10. Nos athlètes aux JO

Photo: Behrouz Mehri Agence France-Presse

Habitués de s’adonner à leur sport dans l’anonymat presque complet, les athlètes québécois, qui ont craint un instant avoir raté en 2020 une rare occasion de briller sous les projecteurs de la planète, pourraient se voir offrir une deuxième chance cet été, lors de la reprise des Jeux olympiques de Tokyo.

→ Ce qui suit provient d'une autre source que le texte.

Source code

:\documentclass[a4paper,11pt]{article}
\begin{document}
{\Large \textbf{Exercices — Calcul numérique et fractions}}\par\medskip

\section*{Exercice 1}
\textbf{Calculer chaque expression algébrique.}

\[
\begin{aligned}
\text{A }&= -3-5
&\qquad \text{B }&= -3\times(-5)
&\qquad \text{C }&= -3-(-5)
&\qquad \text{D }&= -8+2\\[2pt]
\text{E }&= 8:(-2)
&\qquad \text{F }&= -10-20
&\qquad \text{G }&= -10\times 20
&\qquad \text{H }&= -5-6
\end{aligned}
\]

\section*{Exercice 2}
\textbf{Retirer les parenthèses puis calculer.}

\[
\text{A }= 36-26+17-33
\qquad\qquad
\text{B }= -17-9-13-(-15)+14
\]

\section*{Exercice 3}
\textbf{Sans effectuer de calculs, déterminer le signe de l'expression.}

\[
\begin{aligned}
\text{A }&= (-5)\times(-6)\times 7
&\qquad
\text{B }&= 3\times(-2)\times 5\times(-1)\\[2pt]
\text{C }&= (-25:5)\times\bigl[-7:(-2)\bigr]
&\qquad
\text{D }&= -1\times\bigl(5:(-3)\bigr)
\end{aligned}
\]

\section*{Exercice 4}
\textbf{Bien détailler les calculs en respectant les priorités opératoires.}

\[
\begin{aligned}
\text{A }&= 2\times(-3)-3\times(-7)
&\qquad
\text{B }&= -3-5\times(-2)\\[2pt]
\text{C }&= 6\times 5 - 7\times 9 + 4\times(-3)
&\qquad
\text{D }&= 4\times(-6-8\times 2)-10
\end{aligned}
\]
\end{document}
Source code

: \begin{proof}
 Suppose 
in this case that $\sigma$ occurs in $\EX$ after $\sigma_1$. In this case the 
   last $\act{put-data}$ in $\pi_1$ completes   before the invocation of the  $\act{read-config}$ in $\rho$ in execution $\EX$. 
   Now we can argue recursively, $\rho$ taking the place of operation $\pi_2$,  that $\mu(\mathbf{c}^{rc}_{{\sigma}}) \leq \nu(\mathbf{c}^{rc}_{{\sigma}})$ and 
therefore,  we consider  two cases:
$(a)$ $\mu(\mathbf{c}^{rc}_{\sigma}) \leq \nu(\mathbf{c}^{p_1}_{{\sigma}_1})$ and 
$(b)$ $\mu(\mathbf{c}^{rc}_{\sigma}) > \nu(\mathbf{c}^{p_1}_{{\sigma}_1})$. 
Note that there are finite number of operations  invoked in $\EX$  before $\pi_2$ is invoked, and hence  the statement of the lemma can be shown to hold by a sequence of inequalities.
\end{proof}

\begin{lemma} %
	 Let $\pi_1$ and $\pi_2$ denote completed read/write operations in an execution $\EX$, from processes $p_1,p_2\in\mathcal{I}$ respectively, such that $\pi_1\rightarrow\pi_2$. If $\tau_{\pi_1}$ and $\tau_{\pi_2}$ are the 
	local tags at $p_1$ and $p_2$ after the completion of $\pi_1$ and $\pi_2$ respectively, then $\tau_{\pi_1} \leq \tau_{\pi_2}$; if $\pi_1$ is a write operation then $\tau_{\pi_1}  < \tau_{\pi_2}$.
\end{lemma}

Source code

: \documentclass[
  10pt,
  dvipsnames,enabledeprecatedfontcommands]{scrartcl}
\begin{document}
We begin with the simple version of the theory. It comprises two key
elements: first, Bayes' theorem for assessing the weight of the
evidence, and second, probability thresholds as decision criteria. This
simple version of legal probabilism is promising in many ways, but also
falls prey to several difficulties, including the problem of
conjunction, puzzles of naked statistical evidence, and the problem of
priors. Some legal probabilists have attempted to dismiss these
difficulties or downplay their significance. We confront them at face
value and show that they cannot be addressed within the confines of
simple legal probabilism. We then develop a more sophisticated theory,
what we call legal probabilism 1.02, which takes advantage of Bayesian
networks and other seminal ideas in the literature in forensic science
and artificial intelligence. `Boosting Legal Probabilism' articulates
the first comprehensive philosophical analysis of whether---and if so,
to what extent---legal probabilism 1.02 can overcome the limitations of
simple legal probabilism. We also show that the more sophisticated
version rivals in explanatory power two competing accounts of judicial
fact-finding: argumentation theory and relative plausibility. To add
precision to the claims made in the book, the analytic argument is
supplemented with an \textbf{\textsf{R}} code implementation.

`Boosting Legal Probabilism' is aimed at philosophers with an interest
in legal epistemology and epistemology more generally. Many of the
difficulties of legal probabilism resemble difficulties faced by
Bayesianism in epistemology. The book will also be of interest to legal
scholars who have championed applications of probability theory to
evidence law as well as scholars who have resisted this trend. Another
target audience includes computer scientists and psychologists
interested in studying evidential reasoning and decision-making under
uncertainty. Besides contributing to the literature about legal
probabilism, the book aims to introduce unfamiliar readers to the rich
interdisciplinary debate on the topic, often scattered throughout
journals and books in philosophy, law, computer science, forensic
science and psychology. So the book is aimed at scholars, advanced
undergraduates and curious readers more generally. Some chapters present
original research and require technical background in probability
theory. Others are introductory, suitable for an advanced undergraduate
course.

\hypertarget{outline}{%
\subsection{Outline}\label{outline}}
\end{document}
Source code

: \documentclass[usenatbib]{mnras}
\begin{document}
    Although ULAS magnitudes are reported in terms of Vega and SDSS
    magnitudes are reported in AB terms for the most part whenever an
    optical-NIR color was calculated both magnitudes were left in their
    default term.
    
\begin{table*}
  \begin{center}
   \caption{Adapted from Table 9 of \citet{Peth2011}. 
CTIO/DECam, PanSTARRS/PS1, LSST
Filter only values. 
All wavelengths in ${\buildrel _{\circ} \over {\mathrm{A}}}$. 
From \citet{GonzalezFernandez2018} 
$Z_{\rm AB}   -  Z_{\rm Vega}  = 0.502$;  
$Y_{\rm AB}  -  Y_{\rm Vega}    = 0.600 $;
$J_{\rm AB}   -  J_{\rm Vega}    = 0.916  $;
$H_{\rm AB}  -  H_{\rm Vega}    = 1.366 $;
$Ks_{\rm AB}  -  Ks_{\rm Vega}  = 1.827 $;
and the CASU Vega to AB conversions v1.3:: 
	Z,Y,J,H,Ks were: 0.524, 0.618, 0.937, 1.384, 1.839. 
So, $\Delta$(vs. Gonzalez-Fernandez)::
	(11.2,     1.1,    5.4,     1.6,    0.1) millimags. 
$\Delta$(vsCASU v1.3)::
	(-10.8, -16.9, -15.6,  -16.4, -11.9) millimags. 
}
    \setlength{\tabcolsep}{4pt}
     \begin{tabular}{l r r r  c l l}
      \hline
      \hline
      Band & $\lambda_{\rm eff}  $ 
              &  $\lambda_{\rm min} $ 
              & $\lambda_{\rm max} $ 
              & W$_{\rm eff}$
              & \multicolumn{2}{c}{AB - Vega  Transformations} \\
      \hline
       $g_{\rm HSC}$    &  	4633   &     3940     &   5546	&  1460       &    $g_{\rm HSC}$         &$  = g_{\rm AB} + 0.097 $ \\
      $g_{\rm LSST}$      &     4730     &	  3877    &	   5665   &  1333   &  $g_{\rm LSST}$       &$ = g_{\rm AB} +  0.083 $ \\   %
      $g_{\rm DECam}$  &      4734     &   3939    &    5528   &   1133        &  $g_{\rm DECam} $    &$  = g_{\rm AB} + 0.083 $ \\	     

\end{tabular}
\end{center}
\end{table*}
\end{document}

Nicolas Gill en connaît un rayon en la matière. Aujourd’hui directeur général de Judo Canada, le Montréalais de 48 ans a participé quatre fois aux Jeux à titre d’athlète (deux médailles) et trois fois comme entraîneur. Il n’a pas peur de dire que l’importance sportive du rendez-vous olympique est grandement exagérée. Comme le nombre d’athlètes admis aux Jeux est limité (11 000 à Tokyo) et qu’il faut bien faire de la place à un peu tous les pays participants (206), il arrive souvent que tous les meilleurs athlètes n’y soient pas présents, contrairement aux championnats du monde. Mais comme c’est aussi l’événement médiatique planétaire que l’on sait, un peu tout le monde, « y compris les athlètes eux-mêmes », a fini par y voir l’aboutissement ultime de leur carrière.

Habitués de « tout planifier des mois, parfois des années d’avance », plusieurs d’entre eux se demandent encore quand et comment ils pourront se qualifier cette année. La dernière fois, à Rio, ils n’étaient que 54 Québécois à avoir eu cette chance.

Éric Desrosiers


11. CATHERINE GAUTHIER (Environnement jeunesse)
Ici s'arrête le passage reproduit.